→ **PROBLEM DETAILS**
Return every line from the one with "The application is" through the one with "type Hub struct", inclusive, exactly as it appears below.

== Segment start ==

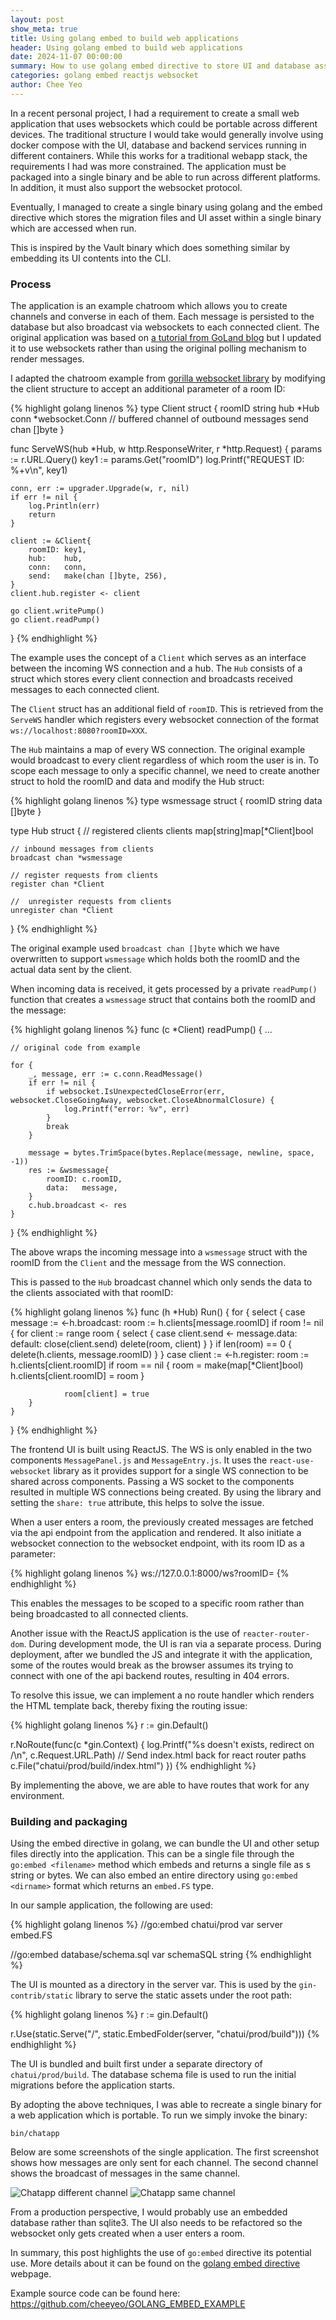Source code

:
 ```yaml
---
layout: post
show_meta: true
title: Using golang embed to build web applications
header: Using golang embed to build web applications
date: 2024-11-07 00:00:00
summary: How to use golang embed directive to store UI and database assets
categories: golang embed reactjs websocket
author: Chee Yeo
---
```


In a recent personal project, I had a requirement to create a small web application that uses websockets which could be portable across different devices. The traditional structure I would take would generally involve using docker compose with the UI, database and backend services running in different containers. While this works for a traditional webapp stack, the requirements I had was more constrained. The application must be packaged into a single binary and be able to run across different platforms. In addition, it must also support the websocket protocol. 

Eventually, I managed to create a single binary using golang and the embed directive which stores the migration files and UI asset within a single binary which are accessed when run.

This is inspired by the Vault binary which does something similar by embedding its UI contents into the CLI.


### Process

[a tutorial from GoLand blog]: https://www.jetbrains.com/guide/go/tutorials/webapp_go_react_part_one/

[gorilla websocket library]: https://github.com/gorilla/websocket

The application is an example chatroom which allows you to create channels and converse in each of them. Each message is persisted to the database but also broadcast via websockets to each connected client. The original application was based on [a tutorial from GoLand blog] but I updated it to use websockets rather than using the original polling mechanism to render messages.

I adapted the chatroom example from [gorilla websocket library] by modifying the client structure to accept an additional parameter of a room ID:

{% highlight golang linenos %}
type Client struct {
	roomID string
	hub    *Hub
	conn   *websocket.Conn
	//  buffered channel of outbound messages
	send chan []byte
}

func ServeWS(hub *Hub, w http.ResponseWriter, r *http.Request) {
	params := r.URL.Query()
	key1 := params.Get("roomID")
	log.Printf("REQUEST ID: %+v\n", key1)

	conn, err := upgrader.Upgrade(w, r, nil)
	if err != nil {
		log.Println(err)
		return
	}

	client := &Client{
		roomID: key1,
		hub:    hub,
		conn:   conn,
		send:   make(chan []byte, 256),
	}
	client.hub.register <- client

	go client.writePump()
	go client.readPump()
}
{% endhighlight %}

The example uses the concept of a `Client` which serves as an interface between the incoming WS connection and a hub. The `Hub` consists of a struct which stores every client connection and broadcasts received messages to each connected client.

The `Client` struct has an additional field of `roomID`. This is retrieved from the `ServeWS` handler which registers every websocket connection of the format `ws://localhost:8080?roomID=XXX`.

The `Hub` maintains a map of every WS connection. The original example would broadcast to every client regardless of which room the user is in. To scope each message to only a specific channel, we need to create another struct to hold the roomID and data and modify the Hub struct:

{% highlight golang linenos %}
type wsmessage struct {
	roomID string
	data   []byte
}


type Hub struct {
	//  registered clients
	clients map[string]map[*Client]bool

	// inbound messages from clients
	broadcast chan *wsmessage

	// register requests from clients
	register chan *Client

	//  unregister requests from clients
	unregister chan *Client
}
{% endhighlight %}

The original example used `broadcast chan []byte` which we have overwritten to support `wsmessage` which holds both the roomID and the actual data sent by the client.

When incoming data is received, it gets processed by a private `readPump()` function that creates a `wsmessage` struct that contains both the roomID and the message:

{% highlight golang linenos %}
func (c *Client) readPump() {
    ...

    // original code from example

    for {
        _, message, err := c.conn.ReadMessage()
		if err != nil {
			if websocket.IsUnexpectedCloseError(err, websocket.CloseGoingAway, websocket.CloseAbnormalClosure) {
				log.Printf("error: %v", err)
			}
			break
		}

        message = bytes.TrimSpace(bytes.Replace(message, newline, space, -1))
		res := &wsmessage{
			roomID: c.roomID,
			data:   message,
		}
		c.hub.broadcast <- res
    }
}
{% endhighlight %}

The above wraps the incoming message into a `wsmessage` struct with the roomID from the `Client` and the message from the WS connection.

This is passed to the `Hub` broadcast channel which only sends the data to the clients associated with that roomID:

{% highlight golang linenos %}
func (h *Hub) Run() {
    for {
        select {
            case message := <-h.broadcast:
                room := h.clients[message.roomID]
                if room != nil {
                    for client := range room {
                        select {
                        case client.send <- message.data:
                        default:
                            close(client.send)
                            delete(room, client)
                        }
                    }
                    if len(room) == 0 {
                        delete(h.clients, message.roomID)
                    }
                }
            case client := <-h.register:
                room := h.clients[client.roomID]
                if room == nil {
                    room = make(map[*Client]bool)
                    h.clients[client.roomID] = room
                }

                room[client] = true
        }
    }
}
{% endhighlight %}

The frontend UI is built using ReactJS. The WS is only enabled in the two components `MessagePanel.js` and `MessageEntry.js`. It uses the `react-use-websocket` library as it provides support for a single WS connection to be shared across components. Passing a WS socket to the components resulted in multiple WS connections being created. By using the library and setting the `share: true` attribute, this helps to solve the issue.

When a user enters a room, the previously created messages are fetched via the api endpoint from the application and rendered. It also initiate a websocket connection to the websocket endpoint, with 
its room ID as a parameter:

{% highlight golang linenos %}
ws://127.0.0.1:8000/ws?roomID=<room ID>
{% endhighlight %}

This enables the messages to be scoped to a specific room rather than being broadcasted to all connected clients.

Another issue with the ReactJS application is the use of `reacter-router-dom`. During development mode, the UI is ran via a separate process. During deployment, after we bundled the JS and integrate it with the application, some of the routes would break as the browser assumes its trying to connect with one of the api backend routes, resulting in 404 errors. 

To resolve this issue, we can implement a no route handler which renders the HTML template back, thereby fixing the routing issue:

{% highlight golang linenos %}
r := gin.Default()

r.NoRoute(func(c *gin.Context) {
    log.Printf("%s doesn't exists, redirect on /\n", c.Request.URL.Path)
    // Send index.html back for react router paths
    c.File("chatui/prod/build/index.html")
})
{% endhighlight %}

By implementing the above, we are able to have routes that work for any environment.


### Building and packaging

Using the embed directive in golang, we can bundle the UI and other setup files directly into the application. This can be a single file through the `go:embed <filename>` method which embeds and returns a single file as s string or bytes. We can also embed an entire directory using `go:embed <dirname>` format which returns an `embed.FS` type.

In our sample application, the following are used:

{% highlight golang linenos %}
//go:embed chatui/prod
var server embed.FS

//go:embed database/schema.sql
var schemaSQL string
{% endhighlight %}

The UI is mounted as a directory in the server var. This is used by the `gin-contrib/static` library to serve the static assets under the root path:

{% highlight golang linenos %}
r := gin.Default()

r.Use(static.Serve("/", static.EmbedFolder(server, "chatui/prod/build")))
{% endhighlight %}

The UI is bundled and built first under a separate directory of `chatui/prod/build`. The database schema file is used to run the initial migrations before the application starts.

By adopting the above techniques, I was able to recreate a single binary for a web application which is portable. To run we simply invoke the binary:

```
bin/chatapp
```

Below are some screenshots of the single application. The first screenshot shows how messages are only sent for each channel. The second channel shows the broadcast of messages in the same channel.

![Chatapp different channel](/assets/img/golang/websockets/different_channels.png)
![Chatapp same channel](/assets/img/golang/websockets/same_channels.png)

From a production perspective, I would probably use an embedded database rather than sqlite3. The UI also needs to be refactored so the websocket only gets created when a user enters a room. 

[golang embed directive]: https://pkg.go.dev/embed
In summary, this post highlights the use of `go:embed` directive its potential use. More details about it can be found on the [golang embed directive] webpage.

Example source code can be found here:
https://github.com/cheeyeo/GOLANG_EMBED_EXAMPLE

== Segment end ==
== Segment start ==

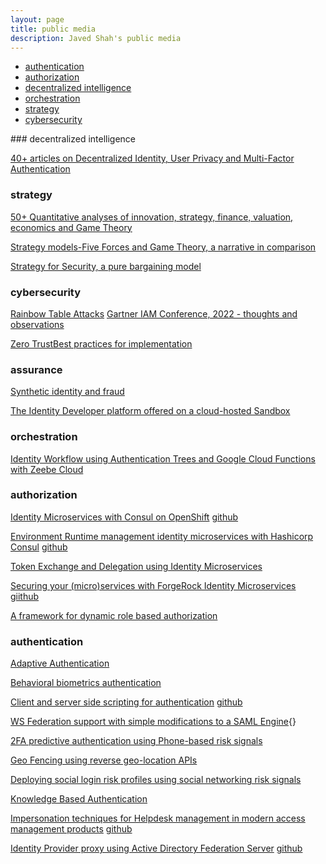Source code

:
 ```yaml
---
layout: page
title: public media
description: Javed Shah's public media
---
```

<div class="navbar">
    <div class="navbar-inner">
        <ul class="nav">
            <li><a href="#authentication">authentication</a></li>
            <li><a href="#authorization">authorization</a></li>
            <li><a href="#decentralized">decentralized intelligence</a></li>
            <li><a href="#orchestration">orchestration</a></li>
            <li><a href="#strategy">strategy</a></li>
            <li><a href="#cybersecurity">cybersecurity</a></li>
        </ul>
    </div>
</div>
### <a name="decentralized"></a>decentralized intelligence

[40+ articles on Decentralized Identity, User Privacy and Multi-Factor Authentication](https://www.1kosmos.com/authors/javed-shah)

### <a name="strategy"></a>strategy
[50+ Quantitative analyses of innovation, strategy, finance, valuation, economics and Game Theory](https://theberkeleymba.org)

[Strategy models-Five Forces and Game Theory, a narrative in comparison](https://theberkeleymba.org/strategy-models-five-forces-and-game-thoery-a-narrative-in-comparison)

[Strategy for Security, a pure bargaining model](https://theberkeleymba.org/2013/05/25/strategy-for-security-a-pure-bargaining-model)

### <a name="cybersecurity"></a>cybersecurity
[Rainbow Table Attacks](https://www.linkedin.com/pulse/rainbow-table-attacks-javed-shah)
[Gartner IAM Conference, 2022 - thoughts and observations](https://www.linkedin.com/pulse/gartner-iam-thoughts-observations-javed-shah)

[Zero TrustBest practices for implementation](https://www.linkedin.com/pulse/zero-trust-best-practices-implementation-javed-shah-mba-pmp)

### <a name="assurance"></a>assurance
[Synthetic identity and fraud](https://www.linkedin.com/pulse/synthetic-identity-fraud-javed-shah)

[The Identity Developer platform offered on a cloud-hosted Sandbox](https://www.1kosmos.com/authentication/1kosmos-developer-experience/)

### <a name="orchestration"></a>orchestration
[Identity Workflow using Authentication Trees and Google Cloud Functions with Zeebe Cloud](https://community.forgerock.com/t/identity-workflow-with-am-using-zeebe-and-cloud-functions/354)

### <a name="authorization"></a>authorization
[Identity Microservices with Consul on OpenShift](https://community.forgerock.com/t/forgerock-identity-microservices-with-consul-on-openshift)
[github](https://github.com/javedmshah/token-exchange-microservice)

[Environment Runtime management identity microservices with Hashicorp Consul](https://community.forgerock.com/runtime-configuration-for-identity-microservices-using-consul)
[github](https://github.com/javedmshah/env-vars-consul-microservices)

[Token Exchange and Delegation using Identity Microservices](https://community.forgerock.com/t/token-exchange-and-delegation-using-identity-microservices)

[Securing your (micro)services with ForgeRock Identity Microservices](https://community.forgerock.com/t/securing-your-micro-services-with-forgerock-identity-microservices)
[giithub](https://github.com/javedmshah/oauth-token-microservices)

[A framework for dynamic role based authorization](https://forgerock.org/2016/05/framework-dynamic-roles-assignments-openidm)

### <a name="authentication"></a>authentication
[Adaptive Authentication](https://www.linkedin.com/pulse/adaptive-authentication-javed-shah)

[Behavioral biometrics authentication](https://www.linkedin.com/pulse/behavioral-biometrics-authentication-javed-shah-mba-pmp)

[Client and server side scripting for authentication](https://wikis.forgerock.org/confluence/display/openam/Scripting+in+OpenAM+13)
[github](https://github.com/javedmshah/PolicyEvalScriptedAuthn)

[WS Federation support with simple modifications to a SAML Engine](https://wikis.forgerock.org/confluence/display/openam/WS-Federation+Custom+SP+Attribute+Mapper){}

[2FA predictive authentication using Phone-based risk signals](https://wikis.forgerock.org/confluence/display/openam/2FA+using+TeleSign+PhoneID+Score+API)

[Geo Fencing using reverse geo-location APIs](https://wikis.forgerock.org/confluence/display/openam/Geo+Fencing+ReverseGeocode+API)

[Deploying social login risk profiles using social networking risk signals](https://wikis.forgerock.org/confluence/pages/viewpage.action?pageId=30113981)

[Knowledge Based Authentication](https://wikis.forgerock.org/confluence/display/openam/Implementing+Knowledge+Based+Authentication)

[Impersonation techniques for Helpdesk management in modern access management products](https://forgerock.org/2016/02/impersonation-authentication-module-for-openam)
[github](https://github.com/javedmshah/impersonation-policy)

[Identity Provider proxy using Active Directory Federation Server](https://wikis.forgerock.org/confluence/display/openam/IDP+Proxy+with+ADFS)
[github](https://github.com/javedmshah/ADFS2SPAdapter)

== Segment end ==

→ **RESULT**
The application is an example chatroom which allows you to create channels and converse in each of them. Each message is persisted to the database but also broadcast via websockets to each connected client. The original application was based on [a tutorial from GoLand blog] but I updated it to use websockets rather than using the original polling mechanism to render messages.

I adapted the chatroom example from [gorilla websocket library] by modifying the client structure to accept an additional parameter of a room ID:

{% highlight golang linenos %}
type Client struct {
	roomID string
	hub    *Hub
	conn   *websocket.Conn
	//  buffered channel of outbound messages
	send chan []byte
}

func ServeWS(hub *Hub, w http.ResponseWriter, r *http.Request) {
	params := r.URL.Query()
	key1 := params.Get("roomID")
	log.Printf("REQUEST ID: %+v\n", key1)

	conn, err := upgrader.Upgrade(w, r, nil)
	if err != nil {
		log.Println(err)
		return
	}

	client := &Client{
		roomID: key1,
		hub:    hub,
		conn:   conn,
		send:   make(chan []byte, 256),
	}
	client.hub.register <- client

	go client.writePump()
	go client.readPump()
}
{% endhighlight %}

The example uses the concept of a `Client` which serves as an interface between the incoming WS connection and a hub. The `Hub` consists of a struct which stores every client connection and broadcasts received messages to each connected client.

The `Client` struct has an additional field of `roomID`. This is retrieved from the `ServeWS` handler which registers every websocket connection of the format `ws://localhost:8080?roomID=XXX`.

The `Hub` maintains a map of every WS connection. The original example would broadcast to every client regardless of which room the user is in. To scope each message to only a specific channel, we need to create another struct to hold the roomID and data and modify the Hub struct:

{% highlight golang linenos %}
type wsmessage struct {
	roomID string
	data   []byte
}


type Hub struct {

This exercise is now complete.